Saturday, January 15, 2011

Shouting Fire in A Crowded Theatre

I have been hearing the phrase, "shouting fire in a crowded theatre" a lot in the last week. This popular turn of a phrase comes from Justice Oliver Wendall Holmes, Jr., one of america's greatest legal minds ever, in the Schenck v. United States of 1919.
In this case a unanimous court ruled that passing out flyers opposing the military draft during World War I was not protected speech because it posed a clear and present danger to the government's war time recruiting efforts.

"The most stringent protection of free speech would not protect a man falsely shouting fire in a theater and causing a panic. [...] The question in every case is whether the words used are used in such circumstances and are of such a nature as to create a clear and present danger that they will bring about the substantive evils that Congress has a right to prevent."

It is interesting to see how far our "judicial activists" have taken us down the path of free speech.

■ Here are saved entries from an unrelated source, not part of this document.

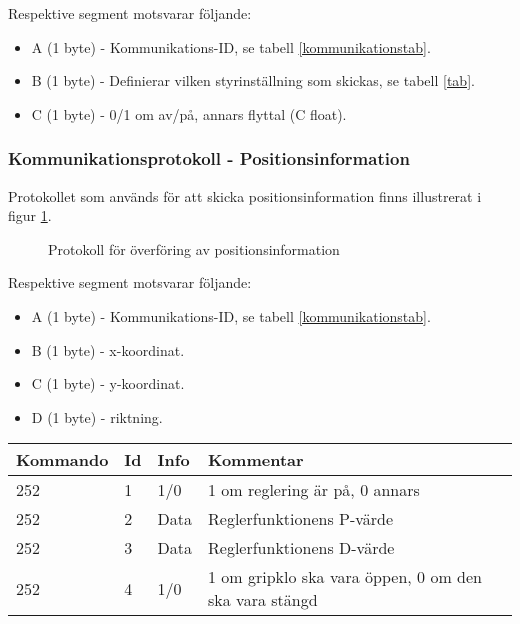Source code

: \documentclass[11pt]{article}
\begin{document}
\begin{flushleft}
Respektive segment motsvarar följande: 
\begin{itemize}
	\item A (1 byte) - Kommunikations-ID, se tabell \ref{kommunikationstab}.
	\item B (1 byte) - Definierar vilken styrinställning som skickas, se tabell \ref{tab}.
	\item C (1 byte) - 0/1 om av/på, annars flyttal (C float).
\end{itemize}

\subsubsection{Kommunikationsprotokoll - Positionsinformation}
Protokollet som används för att skicka positionsinformation finns illustrerat i figur \ref{positionInfo}.

\begin{figure}[htbp]
\centering
\noindent\resizebox{.8\linewidth}{!}{
	}
	\caption{Protokoll för överföring av positionsinformation \label{positionInfo}}	
\end{figure}

Respektive segment motsvarar följande: 
\begin{itemize}
	\item A (1 byte) - Kommunikations-ID, se tabell \ref{kommunikationstab}.
	\item B (1 byte) - x-koordinat.
	\item C (1 byte) - y-koordinat.
	\item D (1 byte) - riktning.
\end{itemize}

\pagebreak

\begin{table}[h]
\begin{tabular}{|p{6em}|p{1em}|p{6em}|p{25em}|} \hline

\textbf{Kommando} & \textbf{Id} & \textbf{Info} & \textbf{Kommentar}\\ \hline

252 & 1 & 1/0 & 1 om reglering är på, 0 annars \\ \hline
252 & 2 & Data & Reglerfunktionens P-värde \\ \hline
252 & 3 & Data & Reglerfunktionens D-värde \\ \hline
252 & 4 & 1/0 & 1 om gripklo ska vara öppen, 0 om den ska vara stängd \\ \hline

\end{tabular}


\end{table}
\end{flushleft}
\end{document}
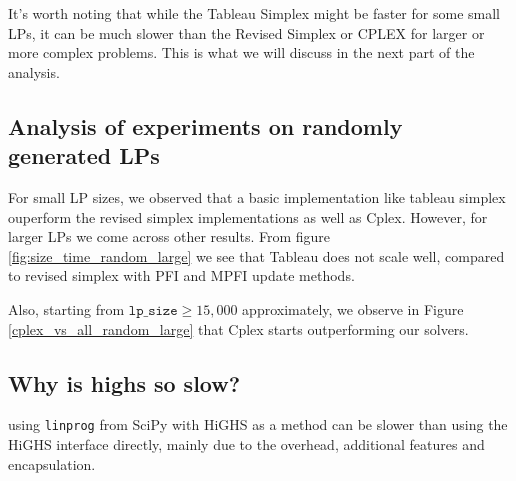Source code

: It's worth noting that while the Tableau Simplex might be faster for some small LPs, 
it can be 
much slower than the Revised Simplex or CPLEX for larger or more complex problems. 
This is what we will discuss in  the next part of the analysis.

\subsection{Analysis of experiments on randomly generated LPs}
For small LP sizes, we observed that a basic implementation like tableau simplex
ouperform the revised simplex implementations as well as Cplex. However, for
larger LPs we come across other results. 
From figure \ref{fig:size_time_random_large} we see that Tableau does not scale well,
compared to revised simplex with PFI and MPFI update methods.

Also, starting from $\texttt{lp\_size} \geq 15,000$ approximately, we observe in Figure
\ref{cplex_vs_all_random_large} that Cplex starts outperforming our solvers.

\subsection{Why is highs so slow?}
using \texttt{linprog} from SciPy with HiGHS as a method can be 
slower than using the HiGHS interface directly, mainly due to the overhead, 
additional features and encapsulation.

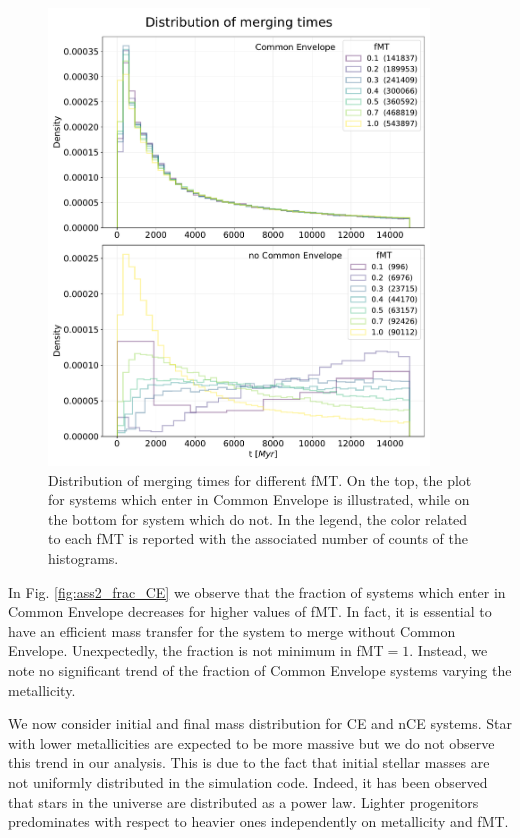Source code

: \documentclass[prb,twocolumn,9pt]{revtex4-1}
\begin{document}
\begin{figure}[hbp]
    \begin{minipage}[c]{1.0\columnwidth}
    \centering
    \includegraphics[width=0.9\textwidth]{images/assignment2_1/hist_dtimes_fMT.pdf}
    \caption{Distribution of merging times for different fMT. On the top, the plot for systems which enter in Common Envelope is illustrated, while on the bottom for system which do not.
    In the legend, the color related to each  fMT is reported  with the associated number of counts of the histograms. }
    \label{fig:ass2_1_tmerg}
    \end{minipage}
\end{figure}


In Fig. \ref{fig:ass2_frac_CE} we observe that the fraction of systems which enter in Common Envelope decreases for higher values of fMT. In fact, it is essential to have an efficient mass transfer for the system to merge without Common Envelope. Unexpectedly, the fraction is not minimum in fMT\(=1\). Instead, we note no significant trend of the fraction of Common Envelope systems varying the metallicity.

We now consider initial and final mass distribution for CE and nCE systems. 
Star with lower metallicities are expected to be more massive but we do not observe this trend in our analysis. This is due to the fact that initial stellar masses are not uniformly distributed in the simulation code. Indeed, it has been observed that stars in the universe are distributed as a power law. Lighter progenitors predominates with respect to heavier ones independently on metallicity and fMT.
\end{document}
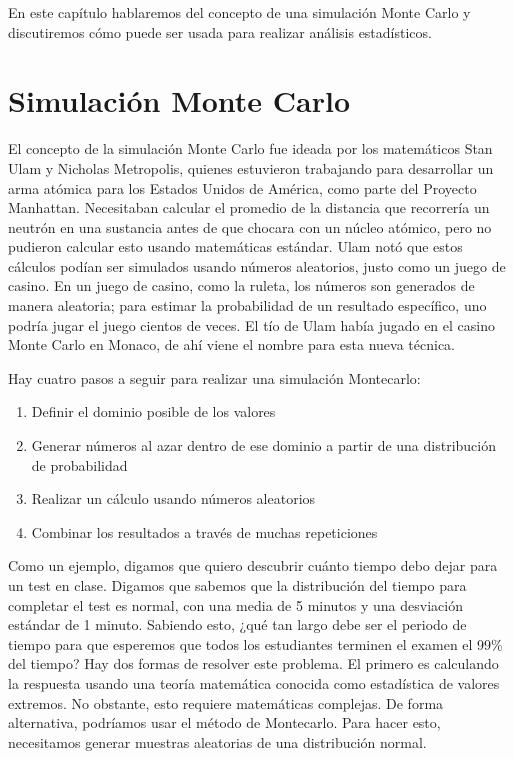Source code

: \documentclass[
  12pt,
]{book}
\providecommand{\tightlist}{%
  \setlength{\itemsep}{0pt}\setlength{\parskip}{0pt}}
\theoremstyle{definition}
\theoremstyle{definition}
\theoremstyle{definition}
\theoremstyle{remark}
\begin{document}
En este capítulo hablaremos del concepto de una simulación Monte Carlo y discutiremos cómo puede ser usada para realizar análisis estadísticos.

\hypertarget{simulaciuxf3n-monte-carlo}{%
\section{Simulación Monte Carlo}\label{simulaciuxf3n-monte-carlo}}

El concepto de la simulación Monte Carlo fue ideada por los matemáticos Stan Ulam y Nicholas Metropolis, quienes estuvieron trabajando para desarrollar un arma atómica para los Estados Unidos de América, como parte del Proyecto Manhattan. Necesitaban calcular el promedio de la distancia que recorrería un neutrón en una sustancia antes de que chocara con un núcleo atómico, pero no pudieron calcular esto usando matemáticas estándar. Ulam notó que estos cálculos podían ser simulados usando números aleatorios, justo como un juego de casino. En un juego de casino, como la ruleta, los números son generados de manera aleatoria; para estimar la probabilidad de un resultado específico, uno podría jugar el juego cientos de veces. El tío de Ulam había jugado en el casino Monte Carlo en Monaco, de ahí viene el nombre para esta nueva técnica.

Hay cuatro pasos a seguir para realizar una simulación Montecarlo:

\begin{enumerate}
\def\labelenumi{\arabic{enumi}.}
\tightlist
\item
  Definir el dominio posible de los valores
\item
  Generar números al azar dentro de ese dominio a partir de una distribución de probabilidad
\item
  Realizar un cálculo usando números aleatorios
\item
  Combinar los resultados a través de muchas repeticiones
\end{enumerate}

Como un ejemplo, digamos que quiero descubrir cuánto tiempo debo dejar para un test en clase. Digamos que sabemos que la distribución del tiempo para completar el test es normal, con una media de 5 minutos y una desviación estándar de 1 minuto. Sabiendo esto, ¿qué tan largo debe ser el periodo de tiempo para que esperemos que todos los estudiantes terminen el examen el 99\% del tiempo? Hay dos formas de resolver este problema. El primero es calculando la respuesta usando una teoría matemática conocida como estadística de valores extremos. No obstante, esto requiere matemáticas complejas. De forma alternativa, podríamos usar el método de Montecarlo. Para hacer esto, necesitamos generar muestras aleatorias de una distribución normal.
\end{document}
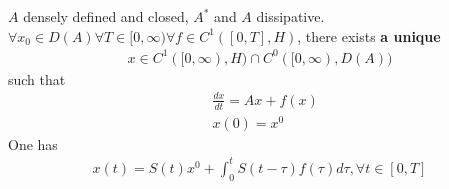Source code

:  
 \begin{theorem}
	$A$ densely defined and closed, $A^*$ and $A$ dissipative. $\forall x_0 \in D(A) \forall T \in [0, \infty) \forall f \in C^1([0, T], H)$, there exists \textbf{a unique} 
	\begin{align*}
		x \in C^1([0, \infty), H) \cap C^0([0, \infty), D(A))
	\end{align*}
	such that
	\begin{align*}
		&\frac{dx}{dt} = Ax + f(x) \\
		&x(0) = x^0
	\end{align*}
	One has
	\begin{align*}
		x(t) = S(t) x^0 + \int_0^t S(t - \tau) f(\tau) d\tau , \forall t \in [0, T]
	\end{align*}
\end{theorem}
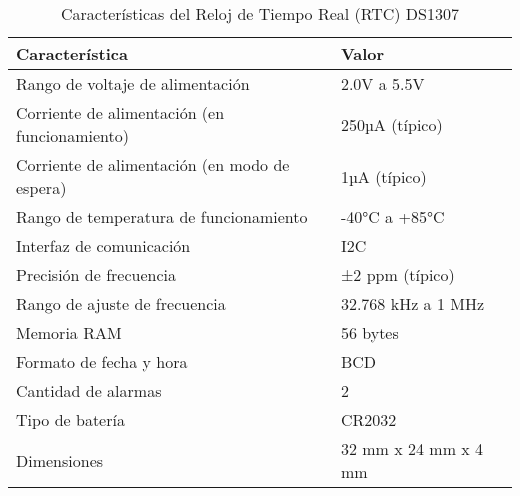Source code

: \begin{table}%
\centering
\caption{Características del Reloj de Tiempo Real (RTC) DS1307}
\label{tab:rtc_ds1307_caracteristicas}
\begin{tabular}{ll}
\toprule
\textbf{Característica}                              & \textbf{Valor}                       \\ 
\midrule
Rango de voltaje de alimentación                     & 2.0V a 5.5V                          \\ 
Corriente de alimentación (en funcionamiento)        & 250µA (típico)                       \\ 
Corriente de alimentación (en modo de espera)        & 1µA (típico)                         \\ 
Rango de temperatura de funcionamiento               & -40°C a +85°C                        \\ 
Interfaz de comunicación                             & I2C                                  \\ 
Precisión de frecuencia                              & ±2 ppm (típico)                      \\ 
Rango de ajuste de frecuencia                        & 32.768 kHz a 1 MHz                   \\
Memoria RAM                                          & 56 bytes                             \\
Formato de fecha y hora                              & BCD                                  \\
Cantidad de alarmas                                  & 2                                    \\ 
Tipo de batería                                      & CR2032                \\ 
Dimensiones                                          & 32 mm x 24 mm x 4 mm                 \\ \bottomrule
\end{tabular}
\end{table}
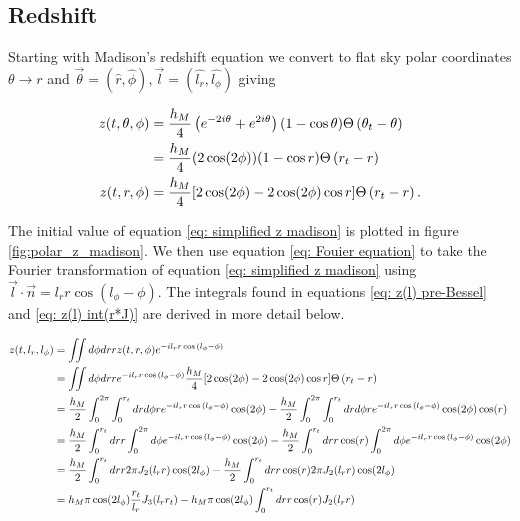 \documentclass{article}
\begin{document}
\subsection{Redshift}

Starting with Madison's redshift equation we convert to flat sky polar coordinates $\theta \rightarrow r$ and $\vec{\theta} = (\hat{r}, \hat{\phi}), \vec{l} = (\hat{l_r},  \hat{l_\phi})$ giving 

\begin{align}
    z(t, \theta, \phi) &= \frac{h_M}{4}\left(e^{-2 i \theta}+e^{2 i \theta}\right)(1-\cos \theta) \Theta\left(\theta_t-\theta\right) \notag \\
    &= \frac{h_M}{4}(2 \cos (2 \phi))(1-\cos r)\Theta\left(r_t-r\right) \notag \\
    z(t, r, \phi) &= \frac{h_M}{4}[2 \cos (2 \phi)-2 \cos (2 \phi) \cos r]\Theta\left(r_t-r\right). \label{eq: simplified z madison}
\end{align}

The initial value of equation \ref{eq: simplified z madison} is plotted in figure \ref{fig:polar_z_madison}. We then use equation \ref{eq: Fouier equation} to take the Fourier transformation of equation \ref{eq: simplified z madison} using $\vec{l} \cdot \vec{n} = l_rr\cos(l_\phi - \phi)$. The integrals found in equations \ref{eq: z(l) pre-Bessel} and \ref{eq: z(l) int(r*J)} are derived in more detail below. 

\begin{align}
    z(t, l_r, l_\phi) &= \iint d\phi dr r z(t, r, \phi) e^{-il_rr\cos{(l_\phi - \phi)}} \notag \\
    &= \iint d\phi dr r e^{-il_rr\cos{(l_\phi - \phi)}}\frac{h_M}{4}[2 \cos (2 \phi)-2 \cos (2 \phi) \cos r]\Theta\left(r_t-r\right) \notag \\
    &= \frac{h_M}{2} \int_0^{2\pi}\int_0^{r_t} dr d\phi r e^{-il_rr\cos{(l_\phi - \phi)}} \cos (2\phi)-\frac{h_M}{2} \int_0^{2\pi}\int_0^{r_t} dr d\phi r e^{-il_rr\cos{(l_\phi - \phi)}} \cos(2\phi)\cos(r) \notag \\
    &= \frac{h_M}{2} \int_0^{r_t} dr r \int_0^{2\pi}d\phi e^{-il_rr\cos{(l_\phi - \phi)}} \cos (2\phi)
    -\frac{h_M}{2} \int_0^{r_t} dr r \cos(r)\int_0^{2\pi} d\phi  e^{-il_rr\cos{(l_\phi - \phi)}} \cos(2\phi)  \label{eq: z(l) pre-Bessel}\\
    &= \frac{h_M}{2} \int_0^{r_t} dr r 2\pi J_2(l_rr)\cos(2l_\phi)-\frac{h_M}{2} \int_0^{r_t} dr r \cos(r)2\pi J_2(l_rr)\cos(2l_\phi)  \label{eq: z(l) int(r*J)}\\
    &= h_M \pi\cos(2l_\phi)\frac{r_t}{l_r}J_3(l_rr_t) - h_M\pi\cos(2l_\phi)\int_0^{r_t} dr r \cos(r)J_2(l_rr) \label{eq: z(l) final analytic}
\end{align}
\\
\end{document}
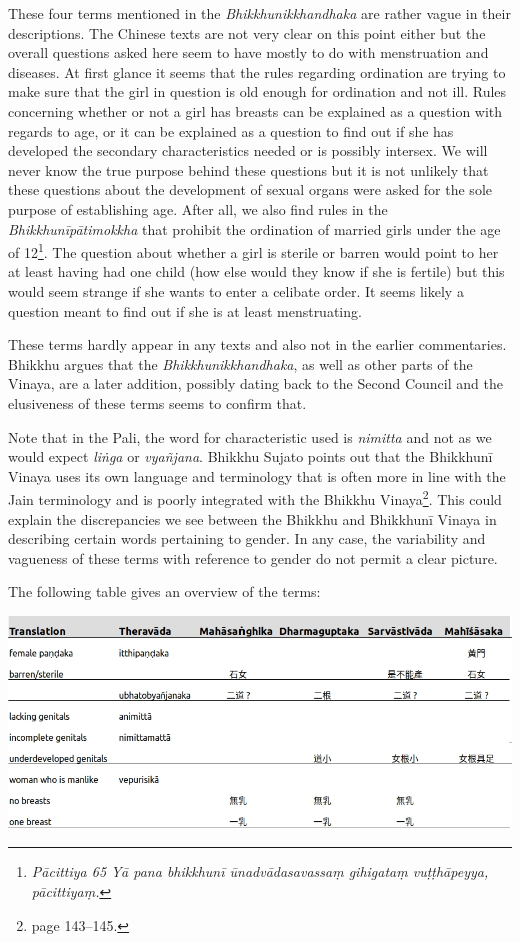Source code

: These four terms mentioned in the {\em Bhikkhunikkhandhaka} are rather vague in their descriptions. The Chinese texts are not very clear on this point either but the overall questions asked here seem to have mostly to do with menstruation and diseases. At first glance it seems that the rules regarding ordination are trying to make sure that the girl in question is old enough for ordination and not ill. Rules concerning whether or not a girl has breasts can be explained as a question with regards to age, or it can be explained as a question to find out if she has developed the secondary characteristics needed or is possibly intersex. We will never know the true purpose behind these questions but it is not unlikely that these questions about the development of sexual organs were asked for the sole purpose of establishing age. After all, we also find rules in the {\em Bhikkhunīpātimokkha} that prohibit the ordination of married girls under the age of 12\footnote{{\em Pācittiya 65 Yā pana bhikkhunī ūnad­vāda­sa­vassaṃ gihigataṃ vuṭṭhāpeyya, pācittiyaṃ.}}. The question about whether a girl is sterile or barren would point to her at least having had one child (how else would they know if she is fertile) but this would seem strange if she wants to enter a celibate order. It seems likely a question meant to find out if she is at least menstruating. 

These terms hardly appear in any texts and also not in the earlier commentaries. Bhikkhu \cite{sujato2009} argues that the {\em Bhikkhunikkhandhaka}, as well as other parts of the Vinaya, are a later addition, possibly dating back to the Second Council and the elusiveness of these terms seems to confirm that.

Note that in the Pali, the word for characteristic used is {\em nimitta} and not as we would expect {\em liṅga} or {\em vyañ­jana}. Bhikkhu Sujato points out that the Bhikkhunī Vinaya uses its own language and terminology that is often more in line with the Jain terminology and is poorly integrated with the Bhikkhu Vinaya\footnote{\cite{sujato2009} page 143–145.}. This could explain the discrepancies we see between the Bhikkhu and Bhikkhunī Vinaya in describing certain words pertaining to gender. In any case, the variability and vagueness of these terms with reference to gender do not permit a clear picture. 

The following table gives an overview of the terms:

\bigskip
\includegraphics[width=\linewidth]{female.jpg}
\label{female}

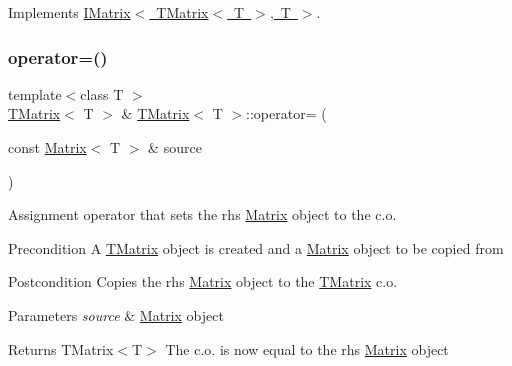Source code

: Implements \mbox{\hyperlink{class_i_matrix_a9eeb68de7e1d37d1aab439c78fea9be3}{I\+Matrix$<$ T\+Matrix$<$ T $>$, T $>$}}.

\mbox{\label{class_t_matrix_a549cf0f446ec9c6257f4c3f952b2550a}} 
\subsubsection{\texorpdfstring{operator=()}{operator=()}\hspace{0.1cm}{\footnotesize\ttfamily [2/2]}}
{\footnotesize\ttfamily template$<$class T $>$ \\
\mbox{\hyperlink{class_t_matrix}{T\+Matrix}}$<$ T $>$ \& \mbox{\hyperlink{class_t_matrix}{T\+Matrix}}$<$ T $>$\+::operator= (\begin{DoxyParamCaption}\item[{const \mbox{\hyperlink{class_matrix}{Matrix}}$<$ T $>$ \&}]{source }\end{DoxyParamCaption})}



Assignment operator that sets the rhs \mbox{\hyperlink{class_matrix}{Matrix}} object to the c.\+o. 

\begin{DoxyPrecond}{Precondition}
A \mbox{\hyperlink{class_t_matrix}{T\+Matrix}} object is created and a \mbox{\hyperlink{class_matrix}{Matrix}} object to be copied from 
\end{DoxyPrecond}
\begin{DoxyPostcond}{Postcondition}
Copies the rhs \mbox{\hyperlink{class_matrix}{Matrix}} object to the \mbox{\hyperlink{class_t_matrix}{T\+Matrix}} c.\+o. 
\end{DoxyPostcond}

\begin{DoxyParams}{Parameters}
{\em source} & \mbox{\hyperlink{class_matrix}{Matrix}} object \\
\hline
\end{DoxyParams}
\begin{DoxyReturn}{Returns}
T\+Matrix$<$\+T$>$ The c.\+o. is now equal to the rhs \mbox{\hyperlink{class_matrix}{Matrix}} object 
\end{DoxyReturn}
\mbox{\label{class_t_matrix_adf8f6ca427e37e867e89c215f4f9ef0b}} 
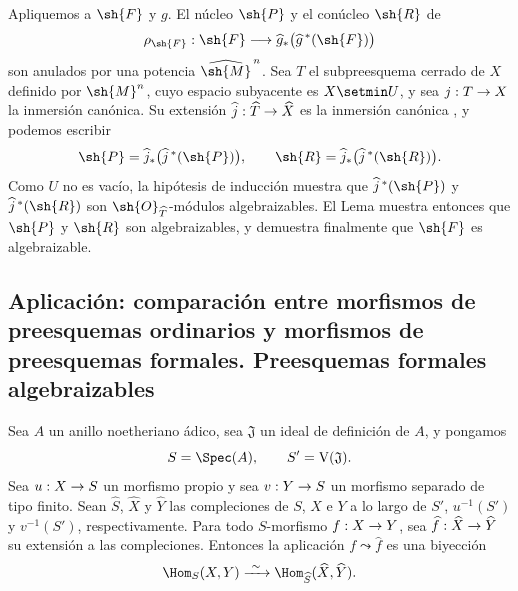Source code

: \documentclass[oneside]{amsart}
\makeatletter
\newcommand{\ega@arrow}[2]{\mathchoice{#1}{#2}{#2}{#2}}
\renewcommand{\to}{\ega@arrow{\longrightarrow}{\rightarrow}}
\let\EGAOriginalLabel\label
\renewcommand{\label}[1]{\phantomsection\EGAOriginalLabel{#1}}
\makeatother
\begin{document}
\begin{env}[5.3.5]
Apliquemos  a $\sh{F}$ y $g$. El núcleo $\sh{P}$
y el conúcleo $\sh{R}$ de
\[
  \rho_{\sh{F}}:
  \sh{F}\longrightarrow
  \widehat{g}_*\bigl(\widehat{g}^{\,*}(\sh{F})\bigr)
\]
son anulados por una potencia $\widehat{\sh{M}}^{\,n}$. Sea $T$
el subpreesquema cerrado de $X$ definido por $\sh{M}^n$, cuyo
espacio subyacente es $X\setmin U$, y sea $j:T\to X$ la inmersión
canónica. Su extensión
$\widehat{j}:\widehat{T}\to\widehat{X}$ es la inmersión canónica
, y podemos escribir
\[
  \sh{P}=
  \widehat{j}_*\bigl(\widehat{j}^{\,*}(\sh{P})\bigr),
  \qquad
  \sh{R}=
  \widehat{j}_*\bigl(\widehat{j}^{\,*}(\sh{R})\bigr).
\]
Como $U$ no es vacío, la hipótesis de inducción muestra que
$\widehat{j}^{\,*}(\sh{P})$ y
$\widehat{j}^{\,*}(\sh{R})$ son $\sh{O}_{\widehat{T}}$-módulos
algebraizables. El Lema  muestra entonces
que $\sh{P}$ y $\sh{R}$ son algebraizables, y
 demuestra finalmente que $\sh{F}$ es algebraizable.
\end{env}


\subsection{Aplicación: comparación entre morfismos de preesquemas ordinarios y morfismos de preesquemas formales. Preesquemas formales algebraizables}
\label{subsection:III.5.4}

\begin{theorem}[5.4.1]
\label{III.5.4.1}
Sea $A$ un anillo noetheriano ádico, sea $\mathfrak{J}$ un ideal
de definición de $A$, y pongamos
\[
  S=\Spec(A),\qquad S'=\mathrm{V}(\mathfrak{J}).
\]
Sea $u:X\to S$ un morfismo propio y sea $v:Y\to S$ un
morfismo separado de tipo finito. Sean
$\widehat{S}$, $\widehat{X}$ y $\widehat{Y}$ las compleciones
de $S$, $X$ e $Y$ a lo largo de $S'$, $u^{-1}(S')$ y $v^{-1}(S')$,
respectivamente. Para todo $S$-morfismo $f:X\to Y$, sea
$\widehat{f}:\widehat{X}\to\widehat{Y}$ su extensión a las
compleciones. Entonces la aplicación $f\leadsto\widehat{f}$ es una biyección
\[
  \Hom_S(X,Y)
  \xrightarrow{\ \sim\ }
  \Hom_{\widehat{S}}(\widehat{X},\widehat{Y}).
\]
\end{theorem}
\end{document}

Ninety years ago, much of the language that today passes for political speech would be considered unprotected under the Schenck standard. Can you imagine the response if the government today attempted to pass a law making anti-war or anti-healthcare reform literature illegal? We've come a long way.

The court later overturned Schenck in Brandenburg v. Ohio . Today the government must show that the speech it seeks to limit would "incite imminent lawless action." Still, I'd like to hear more balanced political speech that did not push the limits of incitement.